Five minutes with Laurence Kemball-Cook
Spotlight

Five minutes with Laurence Kemball-Cook

Laurence Kemball-Cook wants to turn the everyday stroll into the future of renewable energy.

He founded Pavegen in his bedroom in 2009 with just £200 and a steadfast belief that every community in the world should have access to energy. He has since developed a tile that generates renewable electricity from footsteps, as well as collects data to curate information about how people move in cities.

For Laurence, sustainability is integral to a vibrant economy.

“Not an Internet of Things but an Internet of Beings”

It means bringing together the human, digital and physical. If we’re going to do an ‘Internet of…’ the focus has to be on finding a way for people to engage with their environments in a better way and make their lives happier. That’s why we’ve found it more useful thinking about it as an Internet of Beings.

“I strongly believe that sustainability means more than just energy”

Real sustainability is about engaging and looking after future generations. What Pavegen offers is a way to engage and educate people for the long term and take it to the heart, not just a masking campaign. This is deeply embedded in the youth of today’s heart and allows them to think differently about how everything works. It means we can shift how people see energy and transform the whole generation of millennials to look at energy in a different way. For me, a vibrant economy is one where sustainability is paramount and is more than just green energy. It’s about educating the future generation and people are happy, productive and the environments where they live are stimulating and help them grow and develop as people. A vibrant economy is based on wellbeing, sustainable growth and realising the potential of what an economy like ours can do.

“I think millennials see energy in a completely different way”

Millennials need to work for companies that have a strong socially responsible ethic. We are seeing effects of global warming in a very real way. Take air pollution in London; it’s a serious problem that is driven home when you look at how many people are getting asthma. We can’t ignore it any longer and millennials are proving to be socially aware, and these issues are deeply important to them.

“Cities are the new frontier”

Some 1.5 million people join the urban population every week. Having the ability to generate energy where and when we need it will allow us to shift demand from huge off grid stations that are currently powering out cities to more sustainable ones that provide localised energy sources. We call it decentralised power networks. That is a key way, along with using other technologies, to cut energy demand in our cities.

“Any entrepreneur who is a true entrepreneur lives by what they believe in”

Nothing is more important than that objective – that desire to change the world. I think that’s something that if you don’t feel then there’s no point being an entrepreneur.

“The problem with politics is the short-termism”

They are working in four-year stints, which is nothing compared to how a business thinks and operates. If you’re going to undertake a massive transformation on how a city interacts with energy, it is going to take far longer than four years. So, we need big companies to do the long-term, they are the ones that have the resources and the longevity to do it.

“I think the idea that Corporate Social Responsibility (CSR) is a small offshoot located in a business’s basement is long gone”

CSR should be at the core, the very essence of what a business is about. Business is not just about making money, it’s about positive impact on communities, for the company itself and for local geographies. People working together to improve their wellbeing and their environment.

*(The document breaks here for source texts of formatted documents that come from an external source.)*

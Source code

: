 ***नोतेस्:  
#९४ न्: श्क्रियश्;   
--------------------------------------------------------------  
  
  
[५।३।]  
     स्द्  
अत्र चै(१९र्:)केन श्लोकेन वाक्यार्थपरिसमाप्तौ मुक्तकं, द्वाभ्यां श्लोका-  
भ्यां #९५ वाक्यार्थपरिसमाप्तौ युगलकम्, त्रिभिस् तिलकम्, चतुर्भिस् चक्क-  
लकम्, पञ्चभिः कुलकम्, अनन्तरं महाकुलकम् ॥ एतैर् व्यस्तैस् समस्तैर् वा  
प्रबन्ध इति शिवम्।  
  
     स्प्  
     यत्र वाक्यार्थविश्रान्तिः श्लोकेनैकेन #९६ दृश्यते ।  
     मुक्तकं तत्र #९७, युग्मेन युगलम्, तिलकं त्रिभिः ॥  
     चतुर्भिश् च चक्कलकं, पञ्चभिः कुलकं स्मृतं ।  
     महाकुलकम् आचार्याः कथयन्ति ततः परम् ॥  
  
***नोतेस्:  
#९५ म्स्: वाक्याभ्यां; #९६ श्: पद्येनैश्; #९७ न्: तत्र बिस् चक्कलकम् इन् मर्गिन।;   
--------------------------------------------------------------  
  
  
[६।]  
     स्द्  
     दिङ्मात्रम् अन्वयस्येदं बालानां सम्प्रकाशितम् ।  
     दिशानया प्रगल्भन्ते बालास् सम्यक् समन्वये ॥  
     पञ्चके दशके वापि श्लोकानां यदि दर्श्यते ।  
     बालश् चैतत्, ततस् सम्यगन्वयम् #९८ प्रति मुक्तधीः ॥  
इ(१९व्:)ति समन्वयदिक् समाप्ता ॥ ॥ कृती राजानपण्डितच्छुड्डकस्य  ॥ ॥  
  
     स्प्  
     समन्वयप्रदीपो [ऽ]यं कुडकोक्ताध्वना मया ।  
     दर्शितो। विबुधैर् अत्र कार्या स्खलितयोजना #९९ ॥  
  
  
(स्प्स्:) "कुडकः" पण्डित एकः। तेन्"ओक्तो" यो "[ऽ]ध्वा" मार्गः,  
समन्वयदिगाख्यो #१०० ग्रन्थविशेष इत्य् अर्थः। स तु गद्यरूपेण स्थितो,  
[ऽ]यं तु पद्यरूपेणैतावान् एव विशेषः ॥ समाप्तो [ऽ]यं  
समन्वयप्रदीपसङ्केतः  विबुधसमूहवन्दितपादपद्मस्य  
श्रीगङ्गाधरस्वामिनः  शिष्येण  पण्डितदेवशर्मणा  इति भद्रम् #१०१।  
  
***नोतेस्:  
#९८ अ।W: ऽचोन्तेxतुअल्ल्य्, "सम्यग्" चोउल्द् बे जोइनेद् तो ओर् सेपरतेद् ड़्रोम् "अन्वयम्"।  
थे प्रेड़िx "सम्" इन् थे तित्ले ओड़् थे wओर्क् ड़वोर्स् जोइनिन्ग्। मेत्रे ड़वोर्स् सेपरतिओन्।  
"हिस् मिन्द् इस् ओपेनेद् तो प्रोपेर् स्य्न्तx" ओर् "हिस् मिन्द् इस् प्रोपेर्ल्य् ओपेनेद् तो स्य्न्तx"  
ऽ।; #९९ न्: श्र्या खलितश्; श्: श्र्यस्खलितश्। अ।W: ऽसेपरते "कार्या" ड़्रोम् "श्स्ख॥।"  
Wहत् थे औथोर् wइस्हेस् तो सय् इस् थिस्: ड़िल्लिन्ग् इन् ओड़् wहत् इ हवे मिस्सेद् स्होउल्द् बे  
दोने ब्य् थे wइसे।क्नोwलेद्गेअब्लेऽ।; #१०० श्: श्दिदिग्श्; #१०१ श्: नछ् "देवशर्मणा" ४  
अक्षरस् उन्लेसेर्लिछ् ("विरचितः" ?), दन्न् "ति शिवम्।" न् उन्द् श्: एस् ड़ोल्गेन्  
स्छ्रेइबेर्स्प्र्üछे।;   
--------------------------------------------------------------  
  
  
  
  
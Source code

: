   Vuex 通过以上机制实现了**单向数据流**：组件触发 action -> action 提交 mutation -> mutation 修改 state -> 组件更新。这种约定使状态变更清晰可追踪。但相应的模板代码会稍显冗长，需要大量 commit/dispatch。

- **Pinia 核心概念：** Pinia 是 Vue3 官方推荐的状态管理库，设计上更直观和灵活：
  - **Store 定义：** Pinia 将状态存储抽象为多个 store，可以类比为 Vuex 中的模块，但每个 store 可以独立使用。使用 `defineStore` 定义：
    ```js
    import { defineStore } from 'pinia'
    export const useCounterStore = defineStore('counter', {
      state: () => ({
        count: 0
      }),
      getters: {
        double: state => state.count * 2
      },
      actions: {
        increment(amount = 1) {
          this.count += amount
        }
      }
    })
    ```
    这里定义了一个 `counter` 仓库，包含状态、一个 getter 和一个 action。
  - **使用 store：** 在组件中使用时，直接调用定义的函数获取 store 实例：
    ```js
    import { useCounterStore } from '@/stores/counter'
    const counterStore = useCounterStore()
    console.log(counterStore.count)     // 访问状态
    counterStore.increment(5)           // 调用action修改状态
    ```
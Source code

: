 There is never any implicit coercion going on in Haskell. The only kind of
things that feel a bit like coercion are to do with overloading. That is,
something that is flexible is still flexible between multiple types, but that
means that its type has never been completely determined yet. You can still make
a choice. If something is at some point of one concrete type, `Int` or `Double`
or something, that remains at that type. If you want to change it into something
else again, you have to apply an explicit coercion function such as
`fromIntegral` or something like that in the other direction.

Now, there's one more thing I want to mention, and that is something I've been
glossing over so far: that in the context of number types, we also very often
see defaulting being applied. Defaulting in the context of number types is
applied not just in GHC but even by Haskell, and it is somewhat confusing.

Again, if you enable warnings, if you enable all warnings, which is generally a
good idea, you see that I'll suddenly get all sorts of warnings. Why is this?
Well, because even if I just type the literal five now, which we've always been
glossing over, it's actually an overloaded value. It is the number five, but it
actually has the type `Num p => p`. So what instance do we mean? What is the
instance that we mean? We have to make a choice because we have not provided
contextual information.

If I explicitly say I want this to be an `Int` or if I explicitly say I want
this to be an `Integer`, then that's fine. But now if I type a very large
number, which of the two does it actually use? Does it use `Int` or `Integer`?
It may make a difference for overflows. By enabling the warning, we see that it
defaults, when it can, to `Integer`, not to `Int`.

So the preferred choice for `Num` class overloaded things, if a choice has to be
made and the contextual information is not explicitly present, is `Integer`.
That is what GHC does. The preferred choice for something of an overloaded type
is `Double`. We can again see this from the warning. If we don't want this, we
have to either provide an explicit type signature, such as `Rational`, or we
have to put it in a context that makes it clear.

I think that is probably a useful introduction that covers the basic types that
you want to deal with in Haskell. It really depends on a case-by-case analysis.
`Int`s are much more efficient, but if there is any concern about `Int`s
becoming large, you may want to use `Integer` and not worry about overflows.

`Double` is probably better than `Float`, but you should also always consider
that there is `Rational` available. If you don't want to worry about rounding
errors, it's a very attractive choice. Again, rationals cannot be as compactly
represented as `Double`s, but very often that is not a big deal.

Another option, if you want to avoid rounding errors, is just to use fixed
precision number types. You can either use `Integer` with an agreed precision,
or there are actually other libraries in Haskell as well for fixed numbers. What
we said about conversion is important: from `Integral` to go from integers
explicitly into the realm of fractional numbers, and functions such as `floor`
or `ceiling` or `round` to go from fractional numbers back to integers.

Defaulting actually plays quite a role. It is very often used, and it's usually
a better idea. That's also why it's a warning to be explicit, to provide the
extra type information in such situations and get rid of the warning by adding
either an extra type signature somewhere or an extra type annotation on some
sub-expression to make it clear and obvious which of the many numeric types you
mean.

“Consumers hold the power”

I believe the issues of sustainability are already deeply embedded – but we can go further, it touches upon a lot of different corners of our lives, for example the choices we make when buying clothes. Consumers have all the power and the next generation of millennials need to use their buying power to change the way big companies operate. If they do that, there’s no stopping us.

“Large organisations can starve creativity”

You need small organisations to rapidly innovate so that they can help big corporates. The way a blue chip operates compared with a start-up is completely different. More and more big businesses are setting up accelerator programmes as investment vehicles, I would love to see more of them.

“The most powerful people in this world came out of a creative technical background”

Four out of five young people would consider a STEM career but half don’t know what careers in STEM entail. So, there’s a big gap between what people want and what they know. I would say that design technology is one of the most powerful subjects that young people do, along with science and maths and English. But, it’s not being utilised to its full extent. From Google to Uber to SpaceX we need to work harder to create innovation at a young age and help young people be the future founders and leaders of those companies.

“We need the contributions of big business”

Look at the power of big business when compared to government or individuals and see just how powerful it is. This conversation is a key way to get big business thinking about it more. The power of some CEOs is more than an elected official in terms of how much their decision will impact people’s lives.